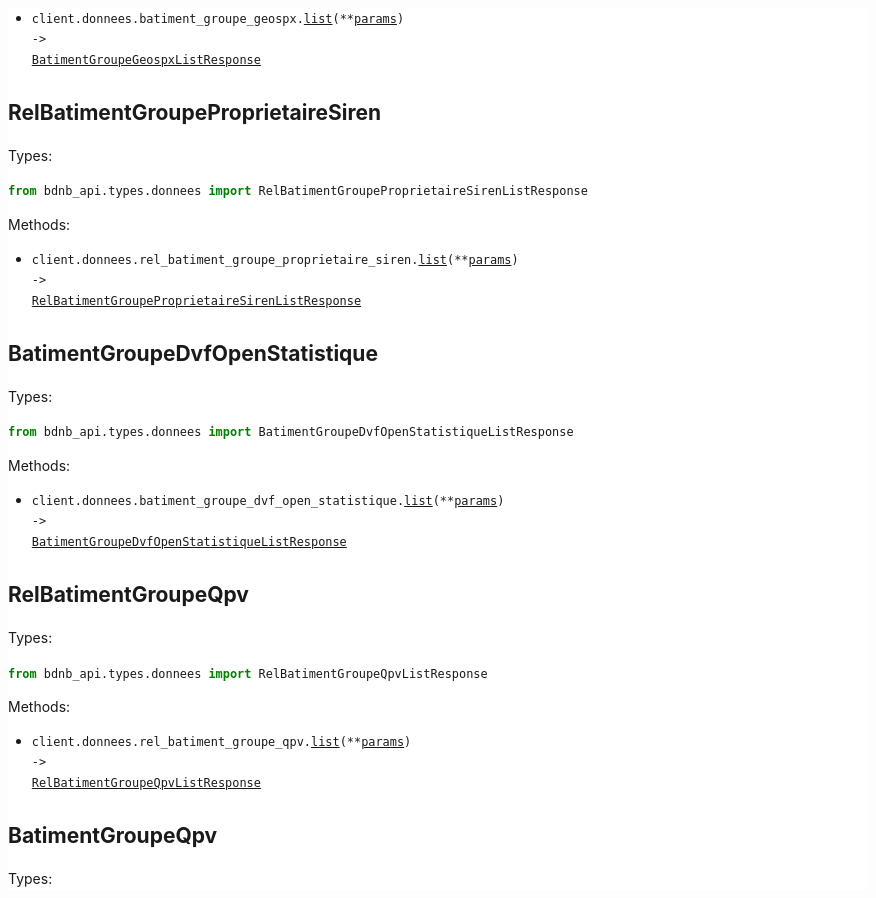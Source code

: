- <code title="get /donnees/batiment_groupe_geospx">client.donnees.batiment_groupe_geospx.<a href="./src/bdnb_api/resources/donnees/batiment_groupe_geospx.py">list</a>(\*\*<a href="src/bdnb_api/types/donnees/batiment_groupe_geospx_list_params.py">params</a>) -> <a href="./src/bdnb_api/types/donnees/batiment_groupe_geospx_list_response.py">BatimentGroupeGeospxListResponse</a></code>

## RelBatimentGroupeProprietaireSiren

Types:

```python
from bdnb_api.types.donnees import RelBatimentGroupeProprietaireSirenListResponse
```

Methods:

- <code title="get /donnees/rel_batiment_groupe_proprietaire_siren">client.donnees.rel_batiment_groupe_proprietaire_siren.<a href="./src/bdnb_api/resources/donnees/rel_batiment_groupe_proprietaire_siren.py">list</a>(\*\*<a href="src/bdnb_api/types/donnees/rel_batiment_groupe_proprietaire_siren_list_params.py">params</a>) -> <a href="./src/bdnb_api/types/donnees/rel_batiment_groupe_proprietaire_siren_list_response.py">RelBatimentGroupeProprietaireSirenListResponse</a></code>

## BatimentGroupeDvfOpenStatistique

Types:

```python
from bdnb_api.types.donnees import BatimentGroupeDvfOpenStatistiqueListResponse
```

Methods:

- <code title="get /donnees/batiment_groupe_dvf_open_statistique">client.donnees.batiment_groupe_dvf_open_statistique.<a href="./src/bdnb_api/resources/donnees/batiment_groupe_dvf_open_statistique.py">list</a>(\*\*<a href="src/bdnb_api/types/donnees/batiment_groupe_dvf_open_statistique_list_params.py">params</a>) -> <a href="./src/bdnb_api/types/donnees/batiment_groupe_dvf_open_statistique_list_response.py">BatimentGroupeDvfOpenStatistiqueListResponse</a></code>

## RelBatimentGroupeQpv

Types:

```python
from bdnb_api.types.donnees import RelBatimentGroupeQpvListResponse
```

Methods:

- <code title="get /donnees/rel_batiment_groupe_qpv">client.donnees.rel_batiment_groupe_qpv.<a href="./src/bdnb_api/resources/donnees/rel_batiment_groupe_qpv.py">list</a>(\*\*<a href="src/bdnb_api/types/donnees/rel_batiment_groupe_qpv_list_params.py">params</a>) -> <a href="./src/bdnb_api/types/donnees/rel_batiment_groupe_qpv_list_response.py">RelBatimentGroupeQpvListResponse</a></code>

## BatimentGroupeQpv

Types:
....................
TASK DIRECTIONS: Exactly how many lines in the data above hold "from"? State that number only.

ANSWER SECTION: 3